__PROBLEM DETAILS__. Extract every line below that contains the word "ipynb".

__INFORMATION PROVIDED__.
**********

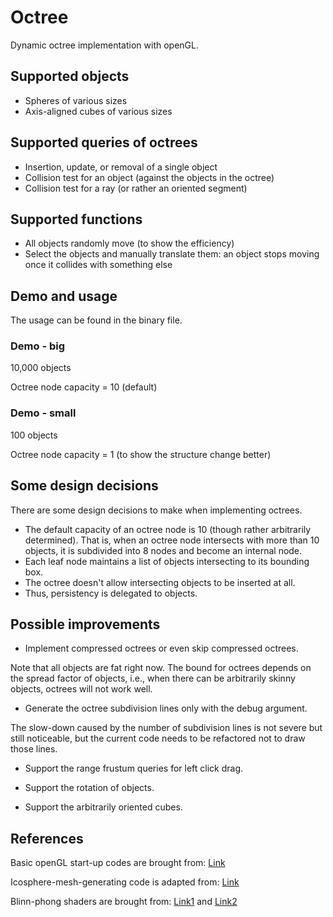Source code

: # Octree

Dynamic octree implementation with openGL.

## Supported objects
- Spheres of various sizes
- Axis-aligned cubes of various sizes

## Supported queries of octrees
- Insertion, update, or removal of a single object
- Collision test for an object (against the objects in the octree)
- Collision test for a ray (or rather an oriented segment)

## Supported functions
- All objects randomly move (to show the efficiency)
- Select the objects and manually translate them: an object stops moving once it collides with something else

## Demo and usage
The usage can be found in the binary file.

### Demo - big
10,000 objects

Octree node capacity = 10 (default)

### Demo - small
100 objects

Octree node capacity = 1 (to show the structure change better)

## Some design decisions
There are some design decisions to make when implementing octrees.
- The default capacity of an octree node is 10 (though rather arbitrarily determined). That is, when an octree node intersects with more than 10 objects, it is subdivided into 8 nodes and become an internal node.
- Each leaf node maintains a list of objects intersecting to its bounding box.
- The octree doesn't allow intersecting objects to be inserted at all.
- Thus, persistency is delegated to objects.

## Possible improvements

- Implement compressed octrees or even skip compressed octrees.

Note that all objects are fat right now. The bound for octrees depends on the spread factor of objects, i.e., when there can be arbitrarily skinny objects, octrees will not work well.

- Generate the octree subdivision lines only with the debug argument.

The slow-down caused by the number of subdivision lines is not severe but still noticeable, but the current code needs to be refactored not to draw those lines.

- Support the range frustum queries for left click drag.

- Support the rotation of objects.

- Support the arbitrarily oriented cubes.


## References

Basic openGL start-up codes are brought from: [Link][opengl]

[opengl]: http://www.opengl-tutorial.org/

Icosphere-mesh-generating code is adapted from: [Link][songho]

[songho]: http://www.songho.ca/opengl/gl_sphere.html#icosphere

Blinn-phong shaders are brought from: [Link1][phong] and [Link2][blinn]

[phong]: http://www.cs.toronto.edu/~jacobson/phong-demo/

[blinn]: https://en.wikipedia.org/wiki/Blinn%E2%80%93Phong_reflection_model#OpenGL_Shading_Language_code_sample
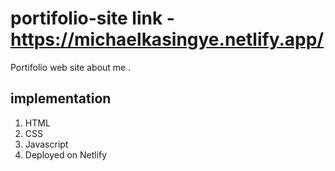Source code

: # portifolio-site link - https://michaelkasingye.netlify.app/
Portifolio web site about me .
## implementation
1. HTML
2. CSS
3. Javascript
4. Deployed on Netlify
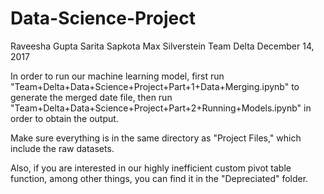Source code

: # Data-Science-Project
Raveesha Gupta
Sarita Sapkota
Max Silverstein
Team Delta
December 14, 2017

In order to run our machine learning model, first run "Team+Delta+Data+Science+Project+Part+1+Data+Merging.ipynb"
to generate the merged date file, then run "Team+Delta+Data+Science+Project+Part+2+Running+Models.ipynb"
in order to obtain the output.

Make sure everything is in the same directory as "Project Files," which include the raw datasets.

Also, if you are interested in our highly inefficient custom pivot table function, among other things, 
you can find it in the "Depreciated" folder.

**********

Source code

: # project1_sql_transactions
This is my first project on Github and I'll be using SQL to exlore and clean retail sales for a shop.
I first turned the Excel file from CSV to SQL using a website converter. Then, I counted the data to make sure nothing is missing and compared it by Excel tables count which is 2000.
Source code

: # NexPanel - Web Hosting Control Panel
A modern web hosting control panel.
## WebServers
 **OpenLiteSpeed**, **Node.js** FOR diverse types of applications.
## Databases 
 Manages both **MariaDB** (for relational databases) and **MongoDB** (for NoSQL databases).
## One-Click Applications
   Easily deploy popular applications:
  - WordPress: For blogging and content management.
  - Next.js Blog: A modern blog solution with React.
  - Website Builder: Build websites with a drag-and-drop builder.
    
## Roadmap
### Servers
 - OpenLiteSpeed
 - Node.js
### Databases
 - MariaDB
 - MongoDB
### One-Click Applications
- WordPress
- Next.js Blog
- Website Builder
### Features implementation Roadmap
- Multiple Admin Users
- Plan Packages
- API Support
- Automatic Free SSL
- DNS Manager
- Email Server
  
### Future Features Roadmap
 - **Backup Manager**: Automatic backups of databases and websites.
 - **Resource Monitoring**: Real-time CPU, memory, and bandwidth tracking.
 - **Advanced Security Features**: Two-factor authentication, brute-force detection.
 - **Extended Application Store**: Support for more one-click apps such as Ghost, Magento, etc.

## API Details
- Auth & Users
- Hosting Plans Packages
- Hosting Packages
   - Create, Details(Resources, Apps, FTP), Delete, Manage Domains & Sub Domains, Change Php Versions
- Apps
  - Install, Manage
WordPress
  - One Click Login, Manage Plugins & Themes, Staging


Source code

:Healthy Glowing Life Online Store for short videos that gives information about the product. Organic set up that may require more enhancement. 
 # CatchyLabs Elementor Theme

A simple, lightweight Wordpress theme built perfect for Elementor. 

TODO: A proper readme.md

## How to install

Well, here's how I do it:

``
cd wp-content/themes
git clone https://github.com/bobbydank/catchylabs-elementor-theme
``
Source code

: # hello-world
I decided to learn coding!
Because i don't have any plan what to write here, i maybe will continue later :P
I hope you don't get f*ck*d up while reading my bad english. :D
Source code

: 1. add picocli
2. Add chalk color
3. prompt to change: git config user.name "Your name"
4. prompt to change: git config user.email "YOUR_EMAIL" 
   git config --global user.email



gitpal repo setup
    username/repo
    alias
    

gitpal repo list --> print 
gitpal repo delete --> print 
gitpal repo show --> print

**********

__ANSWER SECTION__.
In order to run our machine learning model, first run "Team+Delta+Data+Science+Project+Part+1+Data+Merging.ipynb"
to generate the merged date file, then run "Team+Delta+Data+Science+Project+Part+2+Running+Models.ipynb"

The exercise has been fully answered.